Directions for this task:
For this exercise, write out the full listing that follows exactly and skip its pictures.

Supplied records:
===============
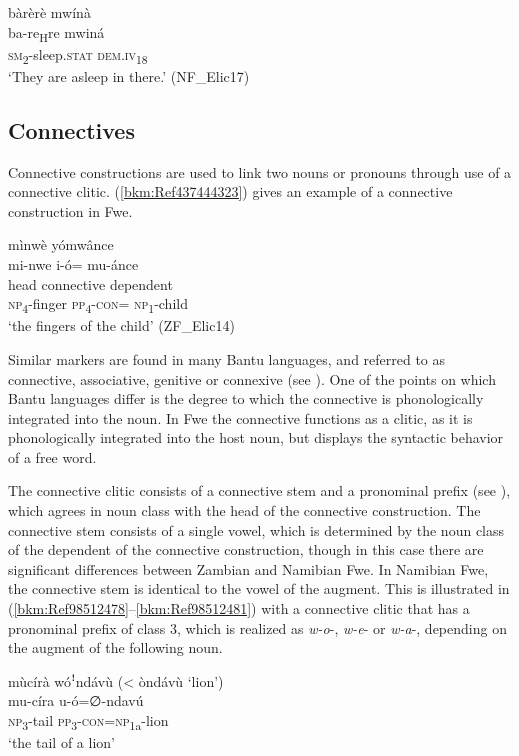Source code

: \ea
\label{bkm:Ref99548185}
bàrèrè mwínà\\
\gll ba-re\textsubscript{H}re    mwiná\\
\textsc{sm}\textsubscript{2}-sleep.\textsc{stat}  \textsc{dem}.\textsc{iv}\textsubscript{18}\\
\glt ‘They are asleep in there.’ (NF\_Elic17)
\z
\subsection{Connectives}
\label{bkm:Ref492133177}\hypertarget{Toc75352648}{}\label{bkm:Ref492133189}
Connective constructions are used to link two nouns or pronouns through use of a connective clitic. (\ref{bkm:Ref437444323}) gives an example of a connective construction in Fwe.

\ea
\label{bkm:Ref437444323}
mìnwè yómwânce\\
\glll mi-nwe  i-ó=    mu-ánce\\
head    connective  dependent\\
\textsc{np}\textsubscript{4}-finger  \textsc{pp}\textsubscript{4}-\textsc{con}=  \textsc{np}\textsubscript{1}-child\\
\glt ‘the fingers of the child’ (ZF\_Elic14)
\z

Similar markers are found in many Bantu languages, and referred to as connective, associative, genitive or connexive (see \citealt{Velde2013}). One of the points on which Bantu languages differ is the degree to which the connective is phonologically integrated into the noun. In Fwe the connective functions as a clitic, as it is phonologically integrated into the host noun, but displays the syntactic behavior of a free word.

The connective clitic consists of a connective stem and a pronominal prefix (see ), which agrees in noun class with the head of the connective construction. The connective stem consists of a single vowel, which is determined by the noun class of the dependent of the connective construction, though in this case there are significant differences between Zambian and Namibian Fwe. In Namibian Fwe, the connective stem is identical to the vowel of the augment. This is illustrated in (\ref{bkm:Ref98512478}--\ref{bkm:Ref98512481}) with a connective clitic that has a pronominal prefix of class 3, which is realized as \textit{w-o}-, \textit{w-e}- or \textit{w-a}-, depending on the augment of the following noun.

\ea
\label{bkm:Ref98512478}
mùcírà wóꜝndávù (< òndávù ‘lion’)\\
\gll mu-círa  u-ó=∅-ndavú\\
\textsc{np}\textsubscript{3}-tail  \textsc{pp}\textsubscript{3}-\textsc{con}=\textsc{np}\textsubscript{1a}-lion\\
\glt ‘the tail of a lion’
\z

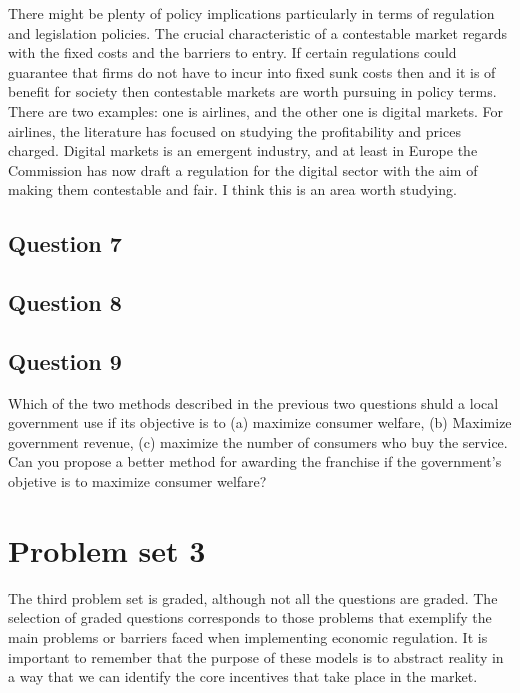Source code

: \documentclass[11pt]{article} %
\begin{document}
There might be plenty of policy implications particularly in terms of regulation and legislation policies. The crucial characteristic of a contestable market regards with the fixed costs and the barriers to entry. If certain regulations could guarantee that firms do not have to incur into fixed sunk costs then and it is of benefit for society then contestable markets are worth pursuing in policy terms. There are two examples: one is airlines, and the other one is digital markets. For airlines, the literature has focused on studying the profitability and prices charged. Digital markets is an emergent industry, and at least in Europe the Commission has now draft a regulation for the digital sector with the aim of making them contestable and fair. I think this is an area worth studying.


\subsection{Question 7}

\subsection{Question 8}

\subsection{Question 9}
Which of the two methods described in the previous two questions shuld a local government use if its objective is to (a) maximize consumer welfare, (b) Maximize government revenue, (c) maximize the number of consumers who buy the service. 
Can you propose a better method for awarding the franchise if the government's objetive is to maximize consumer welfare?


\section{Problem set 3}

The third problem set is graded, although not all the questions are graded. The selection of graded questions corresponds to those problems that exemplify the main problems or barriers faced when implementing economic regulation. It is important to remember that the purpose of these models is to abstract reality in a way that we can identify the core incentives that take place in the market.
\end{document}
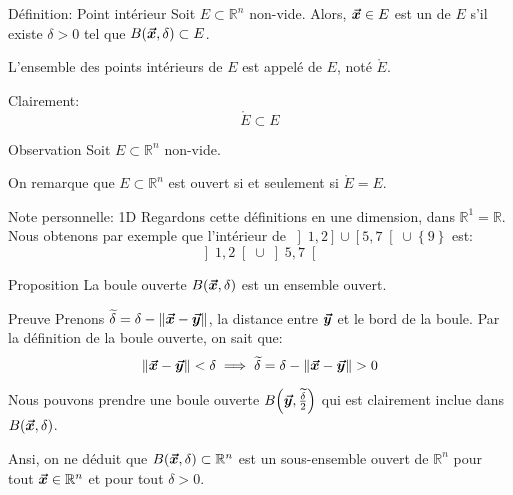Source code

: \documentclass[a4paper]{article}
\begin{document}
\begin{parag}{Définition: Point intérieur}
    Soit $E \subset \mathbb{R}^n$ non-vide. Alors, $\bm{\protect\vec{x}} \in E$ est un  de $E$ s'il existe $\delta > 0$ tel que $B\left(\bvec{x}, \delta\right) \subset E$.

    L'ensemble des points intérieurs de $E$ est appelé  de $E$, noté $\mathring{E}$.

    Clairement: 
    \[\mathring{E} \subset E\]
    
    \begin{subparag}{Observation}
        Soit $E \subset\mathbb{R}^n$ non-vide.

        On remarque que $E \subset\mathbb{R}^n$ est ouvert si et seulement si $\mathring{E} = E$.
    \end{subparag}

    \begin{subparag}{Note personnelle: 1D}
        Regardons cette définitions en une dimension, dans $\mathbb{R}^1 = \mathbb{R}$. Nous obtenons par exemple que l'intérieur de $\left]1, 2\right] \cup \left[5, 7\right[ \cup \left\{9\right\}$ est: 
        \[\left]1, 2\right[ \cup \left]5, 7\right[ \]
    \end{subparag}
\end{parag}

\begin{parag}{Proposition}
    La boule ouverte $B\left(\bvec{x}, \delta\right)$ est un ensemble ouvert.

    \begin{subparag}{Preuve}
        Prenons $\widetilde{\delta} = \delta - \left\|\bvec{x} - \bvec{y}\right\|$, la distance entre $\bm{\protect\vec{y}}$ et le bord de la boule. Par la définition de la boule ouverte, on sait que:
        \[\left\|\bvec{x} - \bvec{y}\right\| < \delta \implies \widetilde{\delta} = \delta - \left\|\bvec{x} - \bvec{y}\right\| > 0\]

        Nous pouvons prendre une boule ouverte $B\left(\bvec{y}, \frac{\widetilde{\delta}}{2}\right)$ qui est clairement inclue dans $B\left(\bvec{x}, \delta\right)$.

        Ansi, on ne déduit que $B\left(\bvec{x}, \delta\right) \subset \mathbb{R}^n$ est un sous-ensemble ouvert de $\mathbb{R}^n$ pour tout $\bm{\protect\vec{x}}\in \mathbb{R}^n$ et pour tout $\delta > 0$.

    \end{subparag}
\end{parag}
\end{document}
===============
Reply to the task:
Source code

: \ea
\label{bkm:Ref99548185}
bàrèrè mwínà\\
\gll ba-re\textsubscript{H}re    mwiná\\
\textsc{sm}\textsubscript{2}-sleep.\textsc{stat}  \textsc{dem}.\textsc{iv}\textsubscript{18}\\
\glt ‘They are asleep in there.’ (NF\_Elic17)
\z
\subsection{Connectives}
\label{bkm:Ref492133177}\hypertarget{Toc75352648}{}\label{bkm:Ref492133189}
Connective constructions are used to link two nouns or pronouns through use of a connective clitic. (\ref{bkm:Ref437444323}) gives an example of a connective construction in Fwe.

\ea
\label{bkm:Ref437444323}
mìnwè yómwânce\\
\glll mi-nwe  i-ó=    mu-ánce\\
head    connective  dependent\\
\textsc{np}\textsubscript{4}-finger  \textsc{pp}\textsubscript{4}-\textsc{con}=  \textsc{np}\textsubscript{1}-child\\
\glt ‘the fingers of the child’ (ZF\_Elic14)
\z

Similar markers are found in many Bantu languages, and referred to as connective, associative, genitive or connexive (see \citealt{Velde2013}). One of the points on which Bantu languages differ is the degree to which the connective is phonologically integrated into the noun. In Fwe the connective functions as a clitic, as it is phonologically integrated into the host noun, but displays the syntactic behavior of a free word.

The connective clitic consists of a connective stem and a pronominal prefix (see ), which agrees in noun class with the head of the connective construction. The connective stem consists of a single vowel, which is determined by the noun class of the dependent of the connective construction, though in this case there are significant differences between Zambian and Namibian Fwe. In Namibian Fwe, the connective stem is identical to the vowel of the augment. This is illustrated in (\ref{bkm:Ref98512478}--\ref{bkm:Ref98512481}) with a connective clitic that has a pronominal prefix of class 3, which is realized as \textit{w-o}-, \textit{w-e}- or \textit{w-a}-, depending on the augment of the following noun.

\ea
\label{bkm:Ref98512478}
mùcírà wóꜝndávù (< òndávù ‘lion’)\\
\gll mu-círa  u-ó=∅-ndavú\\
\textsc{np}\textsubscript{3}-tail  \textsc{pp}\textsubscript{3}-\textsc{con}=\textsc{np}\textsubscript{1a}-lion\\
\glt ‘the tail of a lion’
\z

Source code

: \documentclass[11pt]{article} %
\begin{document}
There might be plenty of policy implications particularly in terms of regulation and legislation policies. The crucial characteristic of a contestable market regards with the fixed costs and the barriers to entry. If certain regulations could guarantee that firms do not have to incur into fixed sunk costs then and it is of benefit for society then contestable markets are worth pursuing in policy terms. There are two examples: one is airlines, and the other one is digital markets. For airlines, the literature has focused on studying the profitability and prices charged. Digital markets is an emergent industry, and at least in Europe the Commission has now draft a regulation for the digital sector with the aim of making them contestable and fair. I think this is an area worth studying.


\subsection{Question 7}

\subsection{Question 8}

\subsection{Question 9}
Which of the two methods described in the previous two questions shuld a local government use if its objective is to (a) maximize consumer welfare, (b) Maximize government revenue, (c) maximize the number of consumers who buy the service. 
Can you propose a better method for awarding the franchise if the government's objetive is to maximize consumer welfare?


\section{Problem set 3}

The third problem set is graded, although not all the questions are graded. The selection of graded questions corresponds to those problems that exemplify the main problems or barriers faced when implementing economic regulation. It is important to remember that the purpose of these models is to abstract reality in a way that we can identify the core incentives that take place in the market.
\end{document}
Source code

: \documentclass[a4paper]{article}
\begin{document}
\begin{parag}{Définition: Point intérieur}
    Soit $E \subset \mathbb{R}^n$ non-vide. Alors, $\bm{\protect\vec{x}} \in E$ est un  de $E$ s'il existe $\delta > 0$ tel que $B\left(\bvec{x}, \delta\right) \subset E$.

    L'ensemble des points intérieurs de $E$ est appelé  de $E$, noté $\mathring{E}$.

    Clairement: 
    \[\mathring{E} \subset E\]
    
    \begin{subparag}{Observation}
        Soit $E \subset\mathbb{R}^n$ non-vide.

        On remarque que $E \subset\mathbb{R}^n$ est ouvert si et seulement si $\mathring{E} = E$.
    \end{subparag}

    \begin{subparag}{Note personnelle: 1D}
        Regardons cette définitions en une dimension, dans $\mathbb{R}^1 = \mathbb{R}$. Nous obtenons par exemple que l'intérieur de $\left]1, 2\right] \cup \left[5, 7\right[ \cup \left\{9\right\}$ est: 
        \[\left]1, 2\right[ \cup \left]5, 7\right[ \]
    \end{subparag}
\end{parag}

\begin{parag}{Proposition}
    La boule ouverte $B\left(\bvec{x}, \delta\right)$ est un ensemble ouvert.

    \begin{subparag}{Preuve}
        Prenons $\widetilde{\delta} = \delta - \left\|\bvec{x} - \bvec{y}\right\|$, la distance entre $\bm{\protect\vec{y}}$ et le bord de la boule. Par la définition de la boule ouverte, on sait que:
        \[\left\|\bvec{x} - \bvec{y}\right\| < \delta \implies \widetilde{\delta} = \delta - \left\|\bvec{x} - \bvec{y}\right\| > 0\]

        Nous pouvons prendre une boule ouverte $B\left(\bvec{y}, \frac{\widetilde{\delta}}{2}\right)$ qui est clairement inclue dans $B\left(\bvec{x}, \delta\right)$.

        Ansi, on ne déduit que $B\left(\bvec{x}, \delta\right) \subset \mathbb{R}^n$ est un sous-ensemble ouvert de $\mathbb{R}^n$ pour tout $\bm{\protect\vec{x}}\in \mathbb{R}^n$ et pour tout $\delta > 0$.

    \end{subparag}
\end{parag}
\end{document}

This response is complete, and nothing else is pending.